Space: Unified Storage for Machine Learning

Unify data in your entire machine learning lifecycle with Space, a comprehensive storage solution that seamlessly handles data from ingestion to training.

Key Features:

Ground Truth Database
- Store and manage multimodal data in open source file formats, row or columnar, local or in cloud.
- Ingest from various sources, including ML datasets, files, and labeling tools.
- Support data manipulation (append, insert, update, delete) and version control.
OLAP Database and Lakehouse
- Iceberg style open table format.
- Optimized for unstructued data via reference operations.
- Quickly analyze data using SQL engines like DuckDB.
Distributed Data Processing Pipelines
- Integrate with processing frameworks like Ray for efficient data transformation.
- Store processed results as Materialized Views (MVs); incrementally update MVs when the source is changed.
Seamless Training Framework Integration
- Access Space datasets and MVs directly via random access interfaces.
- Convert to popular ML dataset formats (e.g., TFDS, HuggingFace, Ray).

Onboarding Examples

Space 101

Space uses Arrow in the API surface, e.g., schema, filter, data IO.
All file paths in Space are relative; datasets are immediately usable after downloading or moving.
Space stores data itself, or a reference of data, in Parquet files. The reference can be the address of a row in ArrayRecord file, or the path of a standalone file (limitted support, see space.core.schema.types.files).
space.TfFeatures is a built-in field type providing serializers for nested dicts of numpy arrays, based on TFDS FeaturesDict.
Please find more information in the design and performance docs.

Install

Install:

pip install space-datasets

Or install from code:

cd python
pip install .[dev]

Cluster Setup and Performance Tuning

See the setup and performance doc.

Create and Load Datasets

Create a Space dataset with two index fields (id, image_name) (store in Parquet) and a record field (feature) (store in ArrayRecord).

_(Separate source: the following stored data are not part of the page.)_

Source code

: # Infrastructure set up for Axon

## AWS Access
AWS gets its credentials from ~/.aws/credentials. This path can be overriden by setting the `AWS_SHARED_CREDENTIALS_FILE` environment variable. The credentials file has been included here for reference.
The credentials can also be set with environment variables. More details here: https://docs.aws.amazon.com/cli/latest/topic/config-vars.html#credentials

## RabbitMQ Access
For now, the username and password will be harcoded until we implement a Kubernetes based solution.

This example uses the plain binary type for the record field. Space supports a type space.TfFeatures that integrates with the TFDS feature serializer. See more details in a TFDS example.

import pyarrow as pa
from space import Dataset

schema = pa.schema([
  ("id", pa.int64()),
  ("image_name", pa.string()),
  ("feature", pa.binary())])

ds = Dataset.create(
  "/path/to/<mybucket>/example_ds",
  schema,
  primary_keys=["id"],
  record_fields=["feature"])  # Store this field in ArrayRecord files

# Load the dataset from files later:
ds = Dataset.load("/path/to/<mybucket>/example_ds")

Optionally, you can use catalogs to manage datasets by names instead of locations:

from space import DirCatalog

# DirCatalog manages datasets in a directory.
catalog = DirCatalog("/path/to/<mybucket>")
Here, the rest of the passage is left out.